四竜帝の大陸【青の大陸編】
「相変わらず、強情ね。誰に似たのかしら?」
「あんたに決まってるでしょうが、母さん」

終末へと駆け出した『世界』を俺達は必死で追い駆け追い着き、その足を止めなくてはならない。
どんな汚い手を使っても、どんなに犠牲を払おうと。

「母さん……もしも姫さんが死んでたら、カイユは今度こそ駄目だよ」
「ダルフェ……」

俺達は分かってる。
救いたいと願うのは、『世界』の全てなんかじゃなく。

「……俺、あんた等の話聞きながら、考えてたんだ……旦那が嘆き狂って世界を失くしてくれたなら、世界を道連れにカイユと心中できるんだなって……カイユが俺だけのものになるかもしれないって」

それは抗いがたい、甘い誘惑。

「俺、心のどこかで姫さんが死んでくれてたらいいのにって……はははっ、俺ってやつは自分勝手で最低な野郎なんだよ」

手を、伸ばしていた。
伝鏡の向こうにいる近くて遠い存在に。

「母さんっ、俺はカイユを愛してる……誰よりも、何よりもっ! でも俺はっ……ジリや母さんや父さんだって愛してる! この想いだって嘘なんかじゃない! だから、母さん……お願いだ。
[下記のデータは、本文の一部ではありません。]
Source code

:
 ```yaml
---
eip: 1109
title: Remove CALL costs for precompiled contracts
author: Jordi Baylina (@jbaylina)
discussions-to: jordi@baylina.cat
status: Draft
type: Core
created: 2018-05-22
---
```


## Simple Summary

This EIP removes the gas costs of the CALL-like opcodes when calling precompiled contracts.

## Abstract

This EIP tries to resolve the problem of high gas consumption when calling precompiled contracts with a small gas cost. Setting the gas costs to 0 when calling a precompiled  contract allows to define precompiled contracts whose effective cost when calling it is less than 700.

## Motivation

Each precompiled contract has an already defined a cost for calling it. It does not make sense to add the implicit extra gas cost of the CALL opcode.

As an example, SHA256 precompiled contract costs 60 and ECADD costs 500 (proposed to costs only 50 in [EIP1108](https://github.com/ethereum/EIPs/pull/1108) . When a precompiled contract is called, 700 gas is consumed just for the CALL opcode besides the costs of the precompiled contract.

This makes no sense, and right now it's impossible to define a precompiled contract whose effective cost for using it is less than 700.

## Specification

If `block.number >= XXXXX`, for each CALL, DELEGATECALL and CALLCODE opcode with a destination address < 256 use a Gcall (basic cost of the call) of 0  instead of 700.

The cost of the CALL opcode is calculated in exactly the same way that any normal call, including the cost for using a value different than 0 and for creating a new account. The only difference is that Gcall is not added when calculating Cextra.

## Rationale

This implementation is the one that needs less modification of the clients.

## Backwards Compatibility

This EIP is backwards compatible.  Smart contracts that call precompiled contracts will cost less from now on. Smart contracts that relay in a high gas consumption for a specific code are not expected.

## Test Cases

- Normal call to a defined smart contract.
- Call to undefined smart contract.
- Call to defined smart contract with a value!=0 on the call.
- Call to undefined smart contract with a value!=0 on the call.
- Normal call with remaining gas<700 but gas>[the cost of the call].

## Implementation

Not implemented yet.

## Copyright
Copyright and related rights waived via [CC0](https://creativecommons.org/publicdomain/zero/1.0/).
もしもあの子が生きていたら、俺の竜珠(いのち)をっ!!」

それは懺悔ではなく、懇願。
両膝を着き、冷たい伝鏡越しにぬくもりを求める。
震える俺の手に、赤い竜が小さな手を重ねる。

「ダルフェ。ダルフェ……私の可愛いダルフェ。貴方のためなら、母さんはなんだってしてあげる。あの人……ヴェルヴァイドだって、裏切れる」

それはとても小さい手なのに、俺の全てを包み込んでくれるような気がした。

「か……あさん?」
「赤の大陸に戻ってきなさい」
 
世界のためなんてお綺麗な大義なんかじゃなく。

「母さんの所に帰っていらっしゃい、ダルフェ」

愛しい人のためだけに、俺達は前へと突き進む。